Last week, it announced to Bursa Malaysia that it had lodged a police report after assets valued in excess of RM40 million, owned by its unit Mayford Garments Sdn Bhd, went missing.

Maxbiz added that the police had commenced investigations and “the board of directors of Maxbiz is offering full cooperation in this matter”.

To put things in perspective, the company’s share capital, as at at end-March 2009, was RM142.2 million while it had accumulated losses of RM103.3 million. Thus, its shareholders’ funds stood at RM38.9 million.

With some RM40 million in missing assets, does this mean shareholders’ funds are now in negative territory, which would make it more difficult for Maxbiz to return to the black?

It would seem the company’s fate hinges on the police finding the culprits and the missing assets. It also depends on the company getting a lifeline in the form of new investors willing to inject fresh capital. That goes without saying.

But the pertinent question is, how can assets valued at a massive RM40 million go missing? Considering the company’s mainstay is fabrics, it can be safely assumed that some of the assets that have vanished include machinery. That makes it even more perplexing. Assets such as machines cannot be carted away without someone noticing something is amiss.
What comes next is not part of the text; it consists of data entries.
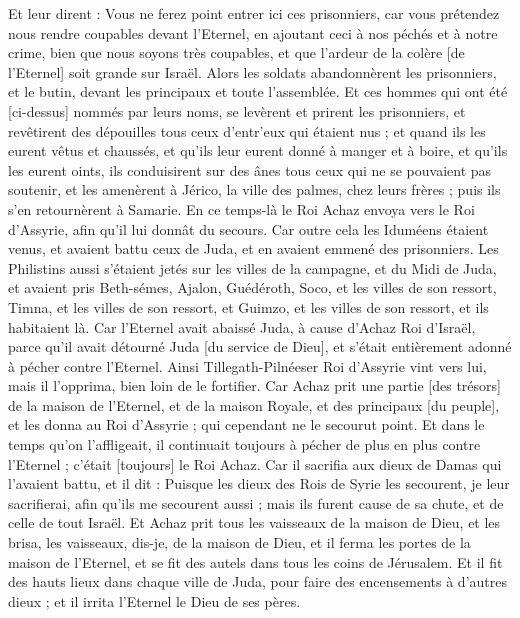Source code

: \begin{multicols}{2}
Et leur dirent : Vous ne ferez point entrer ici ces prisonniers, car vous prétendez nous rendre coupables devant l'Eternel, en ajoutant ceci à nos péchés et à notre crime, bien que nous soyons très coupables, et que l'ardeur de la colère [de l'Eternel] soit grande sur Israël.
Alors les soldats abandonnèrent les prisonniers, et le butin, devant les principaux et toute l'assemblée.
Et ces hommes qui ont été [ci-dessus] nommés par leurs noms, se levèrent et prirent les prisonniers, et revêtirent des dépouilles tous ceux d'entr'eux qui étaient nus ; et quand ils les eurent vêtus et chaussés, et qu'ils leur eurent donné à manger et à boire, et qu'ils les eurent oints, ils conduisirent sur des ânes tous ceux qui ne se pouvaient pas soutenir, et les amenèrent à Jérico, la ville des palmes, chez leurs frères ; puis ils s'en retournèrent à Samarie.
En ce temps-là le Roi Achaz envoya vers le Roi d'Assyrie, afin qu'il lui donnât du secours.
Car outre cela les Iduméens étaient venus, et avaient battu ceux de Juda, et en avaient emmené des prisonniers.
Les Philistins aussi s'étaient jetés sur les villes de la campagne, et du Midi de Juda, et avaient pris Beth-sémes, Ajalon, Guédéroth, Soco, et les villes de son ressort, Timna, et les villes de son ressort, et Guimzo, et les villes de son ressort, et ils habitaient là.
Car l'Eternel avait abaissé Juda, à cause d'Achaz Roi d'Israël, parce qu'il avait détourné Juda [du service de Dieu], et s'était entièrement adonné à pécher contre l'Eternel.
Ainsi Tillegath-Pilnéeser Roi d'Assyrie vint vers lui, mais il l'opprima, bien loin de le fortifier.
Car Achaz prit une partie [des trésors] de la maison de l'Eternel, et de la maison Royale, et des principaux [du peuple], et les donna au Roi d'Assyrie ; qui cependant ne le secourut point.
Et dans le temps qu'on l'affligeait, il continuait toujours à pécher de plus en plus contre l'Eternel ; c'était [toujours] le Roi Achaz.
Car il sacrifia aux dieux de Damas qui l'avaient battu, et il dit : Puisque les dieux des Rois de Syrie les secourent, je leur sacrifierai, afin qu'ils me secourent aussi ; mais ils furent cause de sa chute, et de celle de tout Israël.
Et Achaz prit tous les vaisseaux de la maison de Dieu, et les brisa, les vaisseaux, dis-je, de la maison de Dieu, et il ferma les portes de la maison de l'Eternel, et se fit des autels dans tous les coins de Jérusalem.
Et il fit des hauts lieux dans chaque ville de Juda, pour faire des encensements à d'autres dieux ; et il irrita l'Eternel le Dieu de ses pères.

\end{multicols}
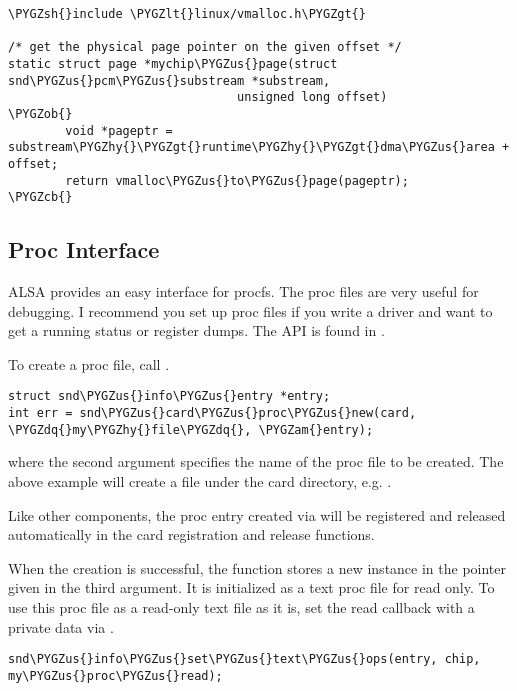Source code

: \documentclass[a4paper,8pt,english]{sphinxmanual}
\def\PYGZus{\char`\_}
\def\PYGZob{\char`\{}
\def\PYGZcb{\char`\}}
\def\PYGZam{\char`\&}
\def\PYGZlt{\char`\<}
\def\PYGZgt{\char`\>}
\def\PYGZsh{\char`\#}
\def\PYGZhy{\char`\-}
\def\PYGZdq{\char`\"}
\begin{document}
\begin{Verbatim}[commandchars=\\\{\}]
\PYGZsh{}include \PYGZlt{}linux/vmalloc.h\PYGZgt{}

/* get the physical page pointer on the given offset */
static struct page *mychip\PYGZus{}page(struct snd\PYGZus{}pcm\PYGZus{}substream *substream,
                                unsigned long offset)
\PYGZob{}
        void *pageptr = substream\PYGZhy{}\PYGZgt{}runtime\PYGZhy{}\PYGZgt{}dma\PYGZus{}area + offset;
        return vmalloc\PYGZus{}to\PYGZus{}page(pageptr);
\PYGZcb{}
\end{Verbatim}


\subsection{Proc Interface}
\label{sound/kernel-api/writing-an-alsa-driver:proc-interface}
ALSA provides an easy interface for procfs. The proc files are very
useful for debugging. I recommend you set up proc files if you write a
driver and want to get a running status or register dumps. The API is
found in .

To create a proc file, call .

\begin{Verbatim}[commandchars=\\\{\}]
struct snd\PYGZus{}info\PYGZus{}entry *entry;
int err = snd\PYGZus{}card\PYGZus{}proc\PYGZus{}new(card, \PYGZdq{}my\PYGZhy{}file\PYGZdq{}, \PYGZam{}entry);
\end{Verbatim}

where the second argument specifies the name of the proc file to be
created. The above example will create a file  under the
card directory, e.g. .

Like other components, the proc entry created via
 will be registered and released
automatically in the card registration and release functions.

When the creation is successful, the function stores a new instance in
the pointer given in the third argument. It is initialized as a text
proc file for read only. To use this proc file as a read-only text file
as it is, set the read callback with a private data via
.

\begin{Verbatim}[commandchars=\\\{\}]
snd\PYGZus{}info\PYGZus{}set\PYGZus{}text\PYGZus{}ops(entry, chip, my\PYGZus{}proc\PYGZus{}read);
\end{Verbatim}
\end{document}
So, was it an inside job?

Maxbiz should state clearly what assets have gone missing, and what action it plans to take against those tasked with safeguarding its property. If no one was hired to do so, why not? Who will bear the brunt of the losses? Management should be made answerable.

Some clarity on the missing assets, and possibly the fate of the ailing company, would be welcome here rather than a statement that directors are offering full cooperation to the police. The fact that directors are cooperating with the police is a given. What’s more important is to get to the bottom of the matter for the sake of the shareholders.

Maxis relistingMaxis Communications Bhd must have been honoured last week. After being taken private two years ago, none other than Prime Minister Datuk Seri Najib Razak has requested that the company be relisted to improve liquidity on the stock exchange. He also said that he had spoken to its owners about it.

This came as a surprise to many as it is not often that the prime minister talks about companies on the stock exchange, let alone a privatised entity. Considering that Najib made the announcement after his visit to Saudi Arabia, it would not be far-fetched to assume that it had something to do with the fact that Saudi Telecom Co Ltd is a minority shareholder in Maxis.

After Usaha Tegas Sdn Bhd, through Bina­riang GSM Sdn Bhd, took Maxis private, a 25% block in the private entity was sold to Saudi Telecom for about RM10.5 billion (US$3.05 billion). Could the gentle nudge on relisting Maxis be related to Saudi Telecom’s investment in Binariang GSM?

There is no doubt that the listing of Maxis will add depth to Bursa Malaysia. But it certainly came as a surprise that it was the prime minister who raised the matter.

This sent a strong signal that Malaysia would like to see the relisting of more of its home-grown companies that were taken private a few years ago. But hopefully, it will be at the companies’ own initiative.

That way, whether a company decides to stay private or seek a listing will be driven purely by market forces.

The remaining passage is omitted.